Es geht aber nicht nur um Preis und Geschwindigkeit. Auch das Angebot muss stimmen. Klar, hier findest du die neuesten Gadgets und Haushaltsgeräte – etwa von Marken wie Braun oder DeLonghi – aber das Sortiment ist überraschend breit gefächert.

So bin ich über einige Perlen gestolpert, die perfekt die Mischung aus Ost und West zeigen:

  • Für den Autoliebhaber, der alles über seinen fahrbaren Untersitz wissen will: Motormouth: The Complete Canadian Car Guide – ein auffälliger Titel, der zeigt, dass man auch Nischenmärkte im Blick hat.
  • Für den Technik-Freak oder Studenten, der sich in künstliche Intelligenz vertiefen möchte: das Standardwerk Understanding Deep Learning. Es zeigt, dass Joybuy auch den wissensintensiven Trend mitgeht.
  • Und für alle, die mal wieder in eine andere Welt abtauchen wollen: der Fantasy-Roman Reign & Ruin von J.D. Evans, ein echter Tipp für Liebhaber des Genres.
  • Und als ob das nicht genug wäre, kursieren Gerüchte, dass Justin Dior Combs, der Sohn von Diddy, möglicherweise mit einer eigenen Streetwear-Linie auf der Plattform vertreten sein könnte. Das wäre der Hammer für die Schweizer Fashionistas.
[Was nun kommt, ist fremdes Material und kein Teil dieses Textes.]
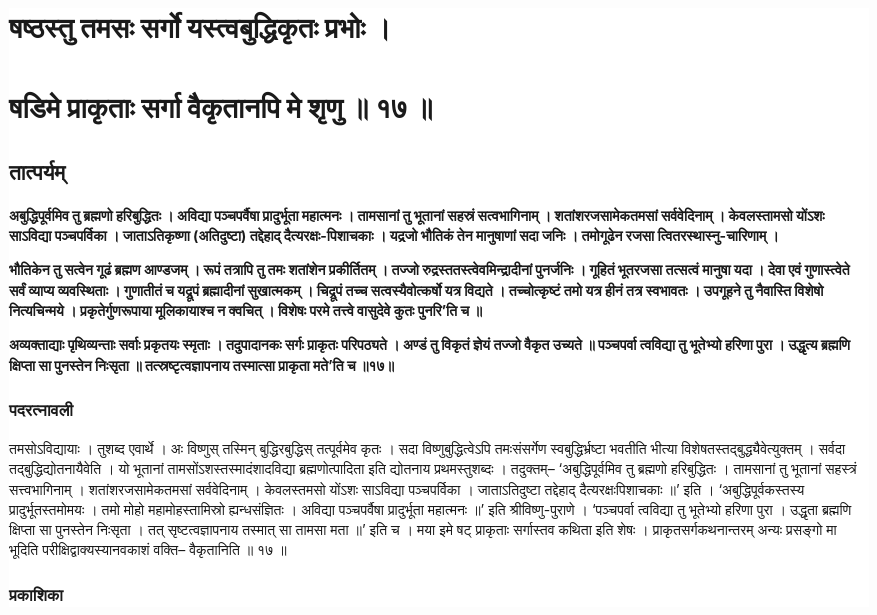 # **षष्ठस्तु तमसः सर्गो यस्त्वबुद्धिकृतः प्रभोः ।**

# **षडिमे प्राकृताः सर्गा वैकृतानपि मे शृणु ॥ १७ ॥**

## **तात्पर्यम्**

**अबुद्धिपूर्वमिव तु ब्रह्मणो हरिबुद्धितः । अविद्या पञ्चपर्वैषा प्रादुर्भूता महात्मनः । तामसानां तु भूतानां सहस्रं सत्वभागिनाम् । शतांशरजसामेकतमसां सर्ववेदिनाम् । केवलस्तामसो योंऽशः साऽविद्या पञ्चपर्विका । जाताऽतिकृष्णा (अतिदुष्टा) तद्देहाद् दैत्यरक्षः-पिशाचकाः । यद्रजो भौतिकं तेन मानुषाणां सदा जनिः । तमोगूढेन रजसा त्वितरस्थास्नु-चारिणाम् ।**

**भौतिकेन तु सत्वेन गूढं ब्रह्मण आण्डजम् । रूपं तत्रापि तु तमः शतांशेन प्रकीर्तितम् । तज्जो रुद्रस्ततस्त्वेवमिन्द्रादीनां पुनर्जनिः । गूहितं भूतरजसा तत्सत्वं मानुषा यदा । देवा एवं गुणास्त्वेते सर्वं व्याप्य व्यवस्थिताः । गुणातीतं च यद्रूपं ब्रह्मादीनां सुखात्मकम् । चिद्रूपं तच्च सत्वस्यैवोत्कर्षो यत्र विद्यते । तच्चोत्कृष्टं तमो यत्र हीनं तत्र स्वभावतः । उपगूहने तु नैवास्ति विशेषो नित्यचिन्मये । प्रकृतेर्गुणरूपाया मूलिकायाश्च न क्वचित् । विशेषः परमे तत्त्वे वासुदेवे कुतः पुनरि’ति च ॥**

**अव्यक्ताद्याः पृथिव्यन्ताः सर्वाः प्रकृतयः स्मृताः । तदुपादानकः सर्गः प्राकृतः परिपठ्यते । अण्डं तु विकृतं ज्ञेयं तज्जो वैकृत उच्यते ॥ पञ्चपर्वा त्वविद्या तु भूतेभ्यो हरिणा पुरा । उद्धृत्य ब्रह्मणि क्षिप्ता सा पुनस्तेन निःसृता ॥ तत्स्रष्टृत्वज्ञापनाय तस्मात्सा प्राकृता मते’ति च ॥१७॥**

### **पदरत्नावली**

तमसोऽविद्यायाः । तुशब्द एवार्थे । अः विष्णुस् तस्मिन् बुद्धिरबुद्धिस् तत्पूर्वमेव कृतः । सदा विष्णुबुद्धित्वेऽपि तमःसंसर्गेण स्वबुद्धिर्भ्रष्टा भवतीति भीत्या विशेषतस्तद्बुद्ध्यैवेत्युक्तम् । सर्वदा तद्बुद्धिद्योतनायैवेति । यो भूतानां तामसोंऽशस्तस्मादंशादविद्या ब्रह्मणोत्पादिता इति द्योतनाय प्रथमस्तुशब्दः । तदुक्तम्– ‘अबुद्धिपूर्वमिव तु ब्रह्मणो हरिबुद्धितः । तामसानां तु भूतानां सहस्त्रं सत्त्वभागिनाम् । शतांशरजसामेकतमसां सर्ववेदिनाम् । केवलस्तमसो योंऽशः साऽविद्या पञ्चपर्विका । जाताऽतिदुष्टा तद्देहाद् दैत्यरक्षःपिशाचकाः ॥’ इति । ‘अबुद्धिपूर्वकस्तस्य प्रादुर्भूतस्तमोमयः । तमो मोहो महामोहस्तामिस्रो ह्यन्धसंज्ञितः । अविद्या पञ्चपर्वैषा प्रादुर्भूता महात्मनः ॥’ इति श्रीविष्णु-पुराणे । ‘पञ्चपर्वा त्वविद्या तु भूतेभ्यो हरिणा पुरा । उद्धृता ब्रह्मणि क्षिप्ता सा पुनस्तेन निःसृता । तत् सृष्टत्वज्ञापनाय तस्मात् सा तामसा मता ॥’ इति च । मया इमे षट् प्राकृताः सर्गास्तव कथिता इति शेषः । प्राकृतसर्गकथनान्तरम् अन्यः प्रसङ्गो मा भूदिति परीक्षिद्वाक्यस्यानवकाशं वक्ति– वैकृतानिति ॥ १७ ॥

### **प्रकाशिका**

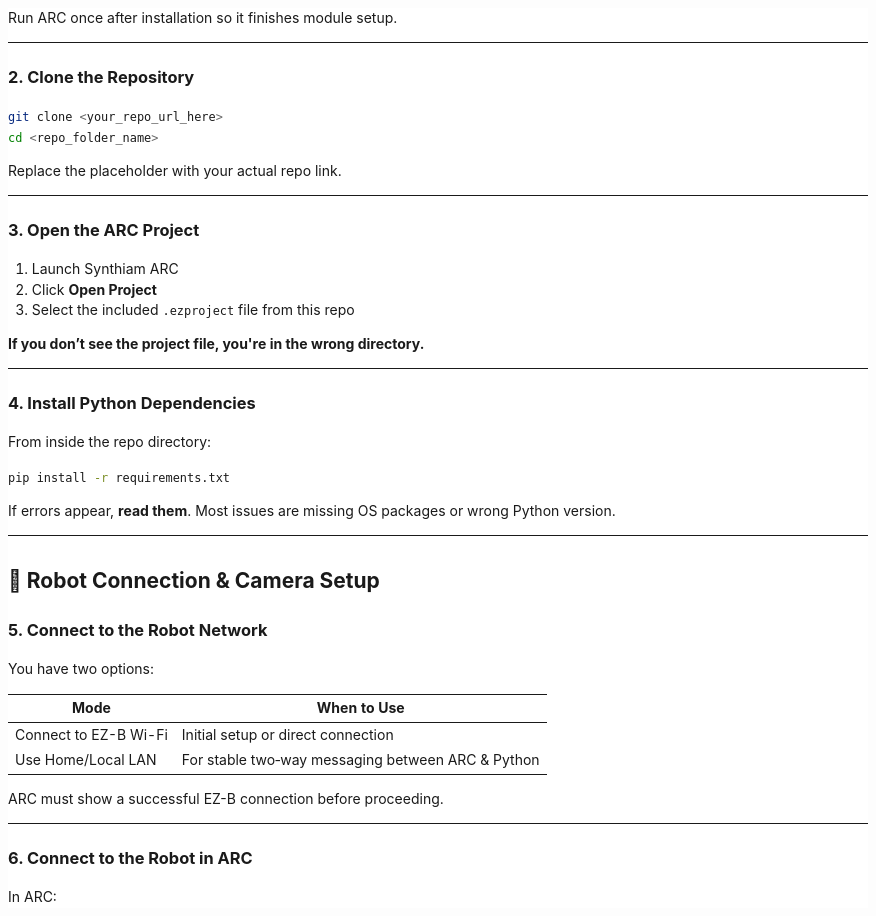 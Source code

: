 Run ARC once after installation so it finishes module setup.

---

### 2. Clone the Repository

```bash
git clone <your_repo_url_here>
cd <repo_folder_name>
```

Replace the placeholder with your actual repo link.

---

### 3. Open the ARC Project

1. Launch Synthiam ARC  
2. Click **Open Project**
3. Select the included `.ezproject` file from this repo

**If you don’t see the project file, you're in the wrong directory.**

---

### 4. Install Python Dependencies

From inside the repo directory:

```bash
pip install -r requirements.txt
```

If errors appear, **read them**. Most issues are missing OS packages or wrong Python version.

---

## 🤖 Robot Connection & Camera Setup

### 5. Connect to the Robot Network

You have two options:

| Mode | When to Use |
|--------|----------------|
| Connect to EZ-B Wi-Fi | Initial setup or direct connection |
| Use Home/Local LAN | For stable two‑way messaging between ARC & Python |

ARC must show a successful EZ-B connection before proceeding.

---

### 6. Connect to the Robot in ARC

In ARC:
Keine Übernahme, sondern auf eigenen Beinen stehen

Interessant ist, dass JD.com diesen europäischen Feldzug aus eigener Kraft bestreitet. Zuvor wurde über eine mögliche Übernahme der britischen Ketten Currys oder Argos geflüstert, aber diese Gespräche verliefen im Sande. Stattdessen haben sie kräftig in die eigene Infrastruktur investiert. Die Übernahme des deutschen Unternehmens Ceconomy – Mutterkonzern von MediaMarkt und Saturn – für satte 2,2 Milliarden Euro verschafft ihnen sofort einen Fuss in der Tür des europäischen Elektronikmarkts.

Für uns als Konsumenten in der Schweiz bedeutet das vor allem eines: Wahlmöglichkeit. Wir haben bereits Temu und Shein, die sich in den Extremen des Preises bekämpfen, und Amazon, das auf Komfort und schiere Grösse setzt. Nun kommt mit Joybuy ein weiterer Player dazu, der den Fokus auf schnelle Logistik, verlässliche Marken und scharfe Angebote legt. Das wird ein spannender Kampf, und ich bin überzeugt, dass wir als shoppende Bevölkerung am Ende nur gewinnen können. Ein deutscher Kunde brachte es in einer frühen Bewertung treffend auf den Punkt: "Früher machte Amazon 90% meiner Online-Käufe aus, jetzt ist Joybuy für 80% verantwortlich". Wenn das kein warnendes Signal für die Etablierten ist.